# selling honey to small stores



## Ben Little (Apr 9, 2012)

I have a small store that buys the occasional small amount of honey and we give a 15-20% discount to, the lady wants to continue doing business. That is fine with us but when do you draw the line for small orders of jars of honey, is asking the owner to buy in case lots a terrible thing in order to get her discount ? I don't really think it should be an issue.
We sell our honey just fine to the public directly and she approached us last year to resell it at her store that's an hour away from us, adjusting terms of business shouldn't be a major deal.
Also we do have other places buying honey and they buy in case lots only.

So basically what I am asking is do any of you have terms and conditions on selling to stores ? If so can you share a little bit please ?

Thanks


----------



## Beregondo (Jun 21, 2011)

When I sell, qualifying for wholesale pricing requires purchase in quantity and a retail sales location. A consumer would get a price break if buying several cases, but not for an occassional case purchase.

In addition to purchasing in quantity, a customer that is not local would pay a shipping or delivery charge.
I might make an exception on that charge if I.were going to be nearby anyway.

When I sell, it's to.make a profit.
The first rule in making a profit is not to.pay my customers to sell my stuff ...

Two hours of my time would cost more than sales of a partial case of honey is worth


----------



## Ben Little (Apr 9, 2012)

I told the store owner that I won't be doing any case breaking and the price will only be discounted if she buys in case lots.
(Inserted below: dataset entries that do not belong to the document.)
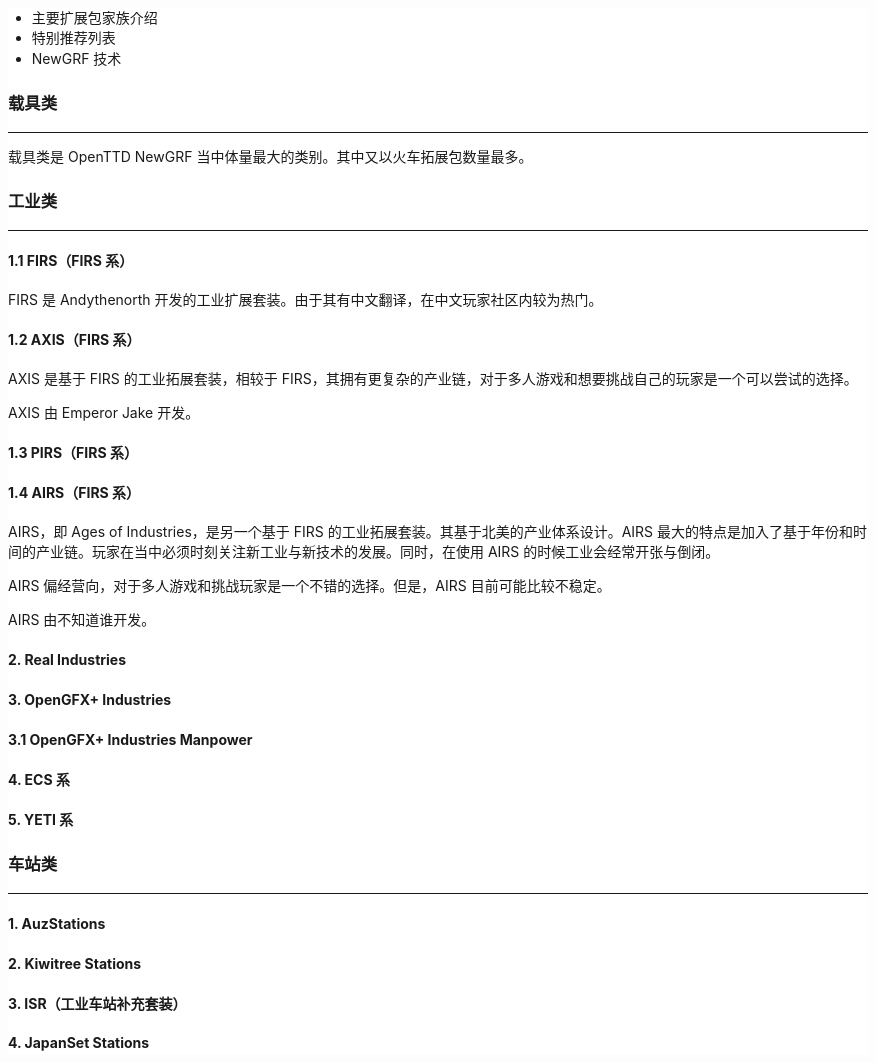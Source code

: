 - 主要扩展包家族介绍
- 特别推荐列表
- NewGRF 技术

### 载具类
----------

载具类是 OpenTTD NewGRF 当中体量最大的类别。其中又以火车拓展包数量最多。

### 工业类
----------

#### 1.1 FIRS（FIRS 系）

FIRS 是 Andythenorth 开发的工业扩展套装。由于其有中文翻译，在中文玩家社区内较为热门。

#### 1.2 AXIS（FIRS 系）

AXIS 是基于 FIRS 的工业拓展套装，相较于 FIRS，其拥有更复杂的产业链，对于多人游戏和想要挑战自己的玩家是一个可以尝试的选择。

AXIS 由 Emperor Jake 开发。

#### 1.3 PIRS（FIRS 系）

#### 1.4 AIRS（FIRS 系）

AIRS，即 Ages of Industries，是另一个基于 FIRS 的工业拓展套装。其基于北美的产业体系设计。AIRS 最大的特点是加入了基于年份和时间的产业链。玩家在当中必须时刻关注新工业与新技术的发展。同时，在使用 AIRS 的时候工业会经常开张与倒闭。

AIRS 偏经营向，对于多人游戏和挑战玩家是一个不错的选择。但是，AIRS 目前可能比较不稳定。

AIRS 由不知道谁开发。

#### 2. Real Industries

#### 3. OpenGFX+ Industries

#### 3.1 OpenGFX+ Industries Manpower

#### 4. ECS 系

#### 5. YETI 系

### 车站类
----------

#### 1. AuzStations

#### 2. Kiwitree Stations

#### 3. ISR（工业车站补充套装）

#### 4. JapanSet Stations
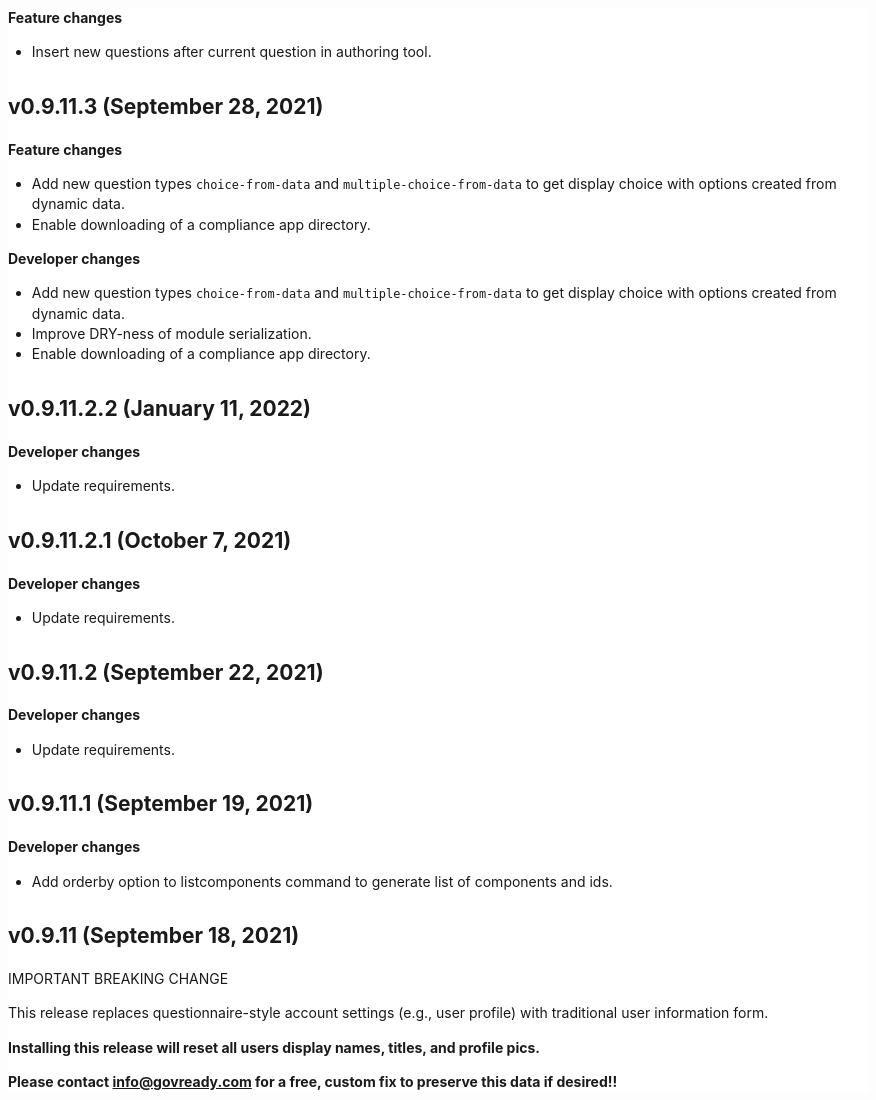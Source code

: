 **Feature changes**

* Insert new questions after current question in authoring tool.

v0.9.11.3 (September 28, 2021)
------------------------------

**Feature changes**

* Add new question types `choice-from-data` and `multiple-choice-from-data` to get display choice with options created from dynamic data.
* Enable downloading of a compliance app directory.

**Developer changes**

* Add new question types `choice-from-data` and `multiple-choice-from-data` to get display choice with options created from dynamic data.
* Improve DRY-ness of module serialization.
* Enable downloading of a compliance app directory.

v0.9.11.2.2 (January 11, 2022)
------------------------------

**Developer changes**

* Update requirements.


v0.9.11.2.1 (October 7, 2021)
-----------------------------

**Developer changes**

* Update requirements.


v0.9.11.2 (September 22, 2021)
------------------------------

**Developer changes**

* Update requirements.

v0.9.11.1 (September 19, 2021)
------------------------------

**Developer changes**

* Add orderby option to listcomponents command to generate list of components and ids.

v0.9.11 (September 18, 2021)
----------------------------

IMPORTANT BREAKING CHANGE

This release replaces questionnaire-style account settings (e.g., user profile) with traditional user information form.

**Installing this release will reset all users display names, titles, and profile pics.**

**Please contact info@govready.com for a free, custom fix to preserve this data if desired!!**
I guess I'm on the right path, we have to stand our ground in order to make a living because Bees are our living now and we need to pay bills like the rest of the world. We just sent an order for 14-15 thousand dollars worth of equipment and it doesn't pay for itself LOL


----------



## sqkcrk (Dec 10, 2005)

Ben Little said:


> Also we do have other places buying honey and they buy in case lots only.
> 
> So basically what I am asking is do any of you have terms and conditions on selling to stores ? If so can you share a little bit please ?
> 
> Thanks


When you give a discount, am I correct in assuming that is a discount off of your Retail price? Or a discount below what you sell to other stores? Decide on a Wholesale price which you charge stores. Base your Retail price at a percentage above the Wholesale price. It could be the same or more than the store retail price. It should not be below. Leastwise not much below.

Don't sell less than a case. It's too much of a bother for you and the honey won't spoil on the shelf. You loose in fuel because you will have to go back more often to keep shelves stocked.

I sell almost all of my honey wholesale direct store delivery. Whole cases only. Some mail me a check. Some pay on delivery. Most stores call me to let me know what they need.

Be prepared to walk away if your terms aren't met. You don't need this store to sell your honey, do you?

My advice may seem harsh, but this is business.


----------



## Ben Little (Apr 9, 2012)

It's not harsh, it's business savvy. I am prepared to walk away when needed. 

Thanks


----------



## Charlie B (May 20, 2011)

I have a one case minimum, 24 pounds. I mostly sell to hipster supermarkets and small stores. I even have two ladies handbag stores I sell to. Go figure! I've received orders up to 4 cases around Christmas but I never give a discount.


----------